Bees are dying in the United States and around the world, and it’s a major problem. We rely on bees to pollinate 71 of the 100 crops that provide 90 percent of the world’s food. In the U.S. alone, honey bees pollinate an estimated $15 billion worth of crops every year. 

We rely on bees to pollinate everything from strawberries to broccoli to the alfalfa used to feed dairy cows. Imagine no almonds, less coffee and chocolate, fewer apples and strawberries, less ice cream and milk … the list goes on.

The bottom line: without bees, we don’t have food. 

OUR FAVORITE FOODS — Bees play an important role in pollinating some of our favorite foods, from strawberries and apples to almonds and coffee.

10,000 Times More Toxic To Bees Than DDT 

Scientists point to pesticides as one of the main factors causing bees to die off in alarming numbers, in particular a class of bee-killing insecticides known as neonicotinoids (or neonics). 

When seeds are treated with neonics, the chemicals work their way into the pollen and nectar of the plants — which, of course, is bad news for bees and other pollinators. 

Worse, neonics are at least 5,000-10,000 times more toxic to bees than DDT.

Just one example: After a nearby farm planted corn seeds coated with neonics in 2013, farmer Dave Schuit lost 37 million of his bees. “Once the corn started to get planted, our bees died by the millions,” said Schuit.

UNPRECEDENTED LOSSES — In recent years, beekeepers report they’re losing an average 30 percent of all honey bee colonies each winter, twice the amount considered sustainable.

We Can Eliminate These Pesticides

Given the consequences for our farms and our food, you’d think we’d be doing all we can to protect bees and other pollinators from neonics. 

Scientists say that we don’t even need to spray these chemicals, since we have commonsense alternatives like altering the time of planting and watering, and planting more native species.

Yet big agrichemical companies like Monsanto, Dow Chemical, Bayer and Syngenta are fighting to prevent bans.
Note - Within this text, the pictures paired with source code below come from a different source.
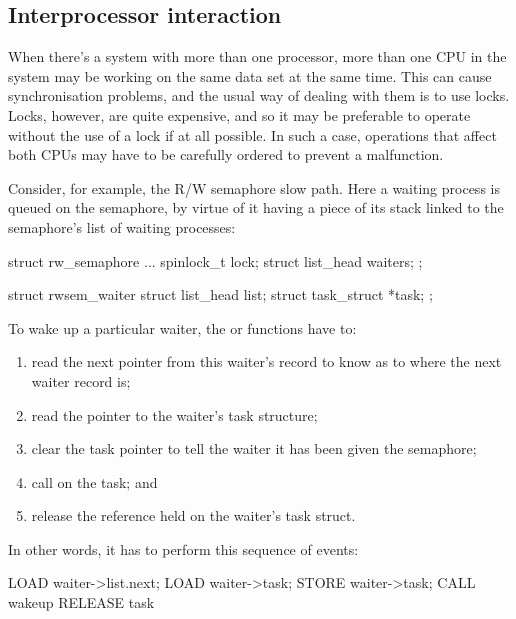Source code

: \subsection{Interprocessor interaction}

When there's a system with more than one processor, more than one CPU in the
system may be working on the same data set at the same time.
This can cause synchronisation problems, and the usual way of dealing with
them is to use locks.
Locks, however, are quite expensive, and so it may be preferable to operate
without the use of a lock if at all possible.
In such a case, operations that affect both CPUs may have to be carefully
ordered to prevent a malfunction.

Consider, for example, the R/W semaphore slow path.
Here a waiting process is queued on the semaphore, by virtue of it having
a piece of its stack linked to the semaphore's list of waiting processes:

\begin{VerbatimU}
	struct rw_semaphore {
		...
		spinlock_t lock;
		struct list_head waiters;
	};

	struct rwsem_waiter {
		struct list_head list;
		struct task_struct *task;
	};
\end{VerbatimU}

To wake up a particular waiter, the  or 
functions have to:

\begin{enumerate}
 \item
     read the next pointer from this waiter's record to know as to where the
     next waiter record is;

 \item
     read the pointer to the waiter's task structure;

 \item
     clear the task pointer to tell the waiter it has been given the semaphore;

 \item
     call  on the task; and

 \item
     release the reference held on the waiter's task struct.
\end{enumerate}

In other words, it has to perform this sequence of events:

\begin{VerbatimU}
	LOAD waiter->list.next;
	LOAD waiter->task;
	STORE waiter->task;
	CALL wakeup
	RELEASE task
\end{VerbatimU}

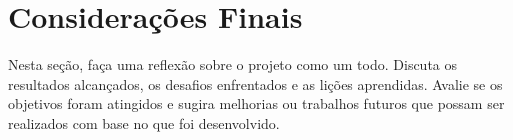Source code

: \chapter{Considerações Finais}

Nesta seção, faça uma reflexão sobre o projeto como um todo. Discuta os resultados alcançados, os desafios enfrentados e as lições aprendidas. Avalie se os objetivos foram atingidos e sugira melhorias ou trabalhos futuros que possam ser realizados com base no que foi desenvolvido.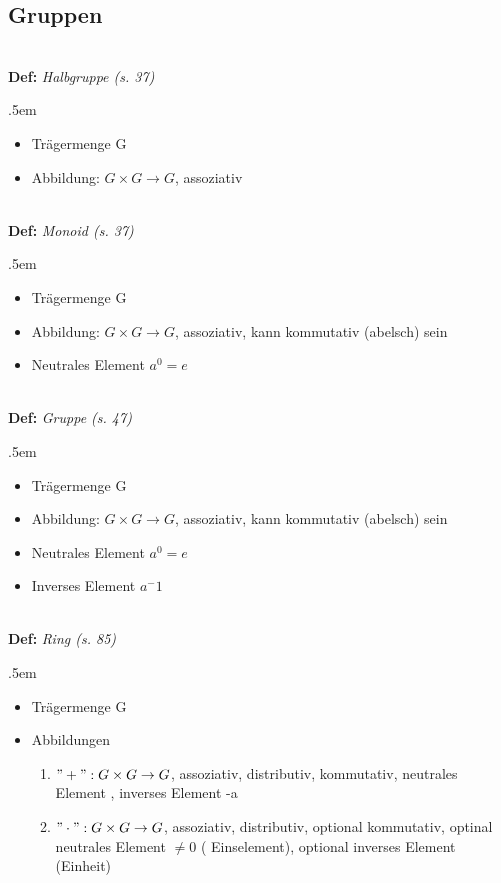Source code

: \documentclass[twocolumn, 10pt]{article}
\newenvironment {definition}
                [1][]
                {\noindent\\{\bf
                Def:}\emph{
                #1}\indent\begin{addmargin}{.5em}}{\end{addmargin}}
\begin{document}
\subsection*{Gruppen}

\begin{definition}[Halbgruppe (s. 37)]
\begin{itemize}
  \item Trägermenge G
  \item Abbildung: $G \times G \rightarrow G$, assoziativ
\end{itemize}
\end{definition}

\begin{definition}[Monoid (s. 37)]
\begin{itemize}
  \item Trägermenge G
  \item Abbildung: $G \times G \rightarrow G$, assoziativ, kann kommutativ
  (abelsch) sein
  \item Neutrales Element $a^0 = e$
\end{itemize}
\end{definition}

\begin{definition}[Gruppe (s. 47)]
\begin{itemize}
  \item Trägermenge G
  \item Abbildung: $G \times G \rightarrow G$, assoziativ, kann kommutativ
  (abelsch) sein
  \item Neutrales Element $a^0 = e$
  \item Inverses Element $a^-1$
\end{itemize}
\end{definition}

\begin{definition}[Ring (s. 85)]
\begin{itemize}
  \item Trägermenge G
  \item Abbildungen
  	\begin{enumerate}
    	\item $"+": G\times G \rightarrow G$, assoziativ, distributiv, kommutativ,
    	neutrales Element \grqq , inverses Element \glqq -a\grqq
    	\item $"\cdot ": G\times G \rightarrow G$, assoziativ, distributiv,
    	optional kommutativ, optinal neutrales Element $\neq 0$ (\glqq
    	Einselement\grqq ), optional inverses Element (\glqq Einheit\grqq )
  	\end{enumerate}
\end{itemize}
\end{definition}
\end{document}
Syngenta has even asked federal regulators for permission to use even larger quantities of these pesticides — as much as 400 times more than currently allowed. 

Alarmed by the role these chemicals are playing in the decline of bee populations, the European Union has banned several of them; the U.S. Fish and Wildlife Service has committed to phasing them out on the public lands they manage; and cities like Seattle and states like Maryland have taken action as well. 

Still, even with evidence showing that neonics need to be banned, we continue to spray about 46 million pounds of these pesticides on our homes, gardens and public spaces every year.

NO SAFE PLACE FOR A BEE TO EXIST — According to a recent study, about three quarters of all honey worldwide is contaminated with pesticides known to harm bees.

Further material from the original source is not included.